或者,沈从文写给张兆和的《湘行书简》:三三,我的心不安定,故想照我预定计划把信写得好些也办不到。若是我们两个人同在这样一只小船上,我一定可以作许多好诗了。我人并不聪明,一切事情得经过一度长长的思索,写文章如此,爱人也如此,理解人的好处也如此。
或者,鲁迅写给许广平的《两地书》:昨天正午得到你十五日的信,我读了几遍,愈读愈想在那里面找出什么东西似的,好似很清楚,又似很模胡,恰如其人的声音笑貌,在离开以后的情形一样!打开信来,首先看见的自然是那三个通红的枇杷!

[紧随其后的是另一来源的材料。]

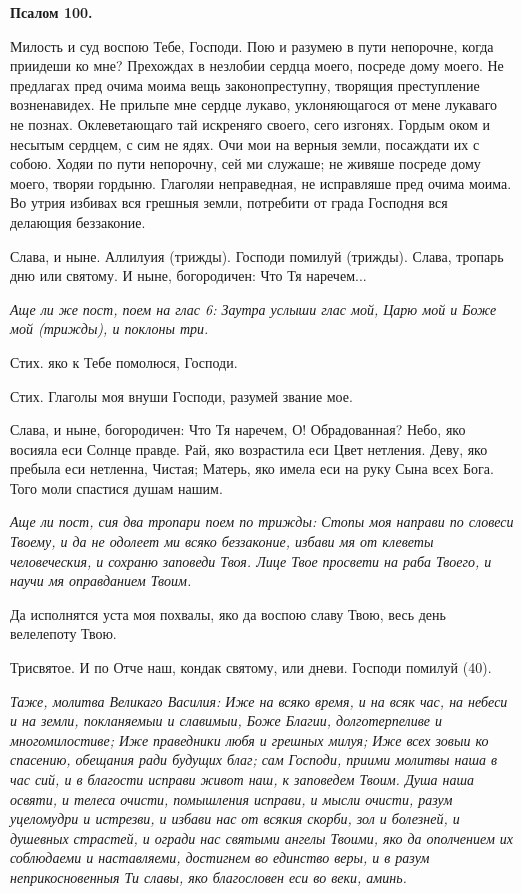 \medskip


\bfseries Псалом 100.\normalfont{}


Милость и суд воспою Тебе, Господи. Пою и разумею в пути непорочне, когда приидеши ко мне? Прехождах в незлобии сердца моего, посреде дому моего. Не предлагах пред очима моима вещь законопреступну, творящия преступление возненавидех. Не прильпе мне сердце лукаво, уклоняющагося от мене лукаваго не познах. Оклеветающаго тай искреняго своего, сего изгонях. Гордым оком и несытым сердцем, с сим не ядях. Очи мои на верныя земли, посаждати их с собою. Ходяи по пути непорочну, сей ми служаше; не живяше посреде дому моего, творяи гордыню. Глаголяи неправедная, не исправляше пред очима моима. Во утрия избивах вся грешныя земли, потребити от града Господня вся делающия беззаконие. 

Слава, и ныне. Аллилуия (трижды). Господи помилуй (трижды). Слава, тропарь дню или святому. И ныне, богородичен: Что Тя наречем...


\itshape Аще ли же пост, поем на глас 6:\normalfont{} Заутра услыши глас мой, Царю мой и Боже мой (трижды), и поклоны три.

Стих. яко к Тебе помолюся, Господи.

Стих. Глаголы моя внуши Господи, разумей звание мое.

Слава, и ныне, богородичен: Что Тя наречем, О! Обрадованная? Небо, яко восияла еси Солнце правде. Рай, яко возрастила еси Цвет нетления. Деву, яко пребыла еси нетленна, Чистая; Матерь, яко имела еси на руку Сына всех Бога. Того моли спастися душам нашим.


\itshape Аще ли пост, сия два тропари поем по трижды:\normalfont{} Стопы моя направи по словеси Твоему, и да не одолеет ми всяко беззаконие, избави мя от клеветы человеческия, и сохраню заповеди Твоя. Лице Твое просвети на раба Твоего, и научи мя оправданием Твоим.

Да исполнятся уста моя похвалы, яко да воспою славу Твою, весь день велелепоту Твою. 

Трисвятое. И по Отче наш, кондак святому, или дневи. Господи помилуй (40).


\itshape Таже, молитва Великаго Василия:\normalfont{} Иже на всяко время, и на всяк час, на небеси и на земли, покланяемыи и славимыи, Боже Благии, долготерпеливе и многомилостиве; Иже праведники любя и грешных милуя; Иже всех зовыи ко спасению, обещания ради будущих благ; сам Господи, приими молитвы наша в час сий, и в благости исправи живот наш, к заповедем Твоим. Душа наша освяти, и телеса очисти, помышления исправи, и мысли очисти, разум уцеломудри и истрезви, и избави нас от всякия скорби, зол и болезней, и душевных страстей, и огради нас святыми ангелы Твоими, яко да ополчением их соблюдаеми и наставляеми, достигнем во единство веры, и в разум неприкосновенныя Ти славы, яко благословен еси во веки, аминь.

说实话,第二部给我的感触比第一部更多一点,可能是笔友(请原谅我用这样一个词语形容)之间特有的浪漫吧。中间传递人的出场不过几分钟,但我想他也一定是一个有故事的人,每次用漂亮的花体写下地址的时候,他的心里也一定充满了期待。而所谓爱情,似乎成了电影剧情的调味剂。爱情嘛,也许就是从男女主角的日久生情到爷爷奶奶的日久弥新吧。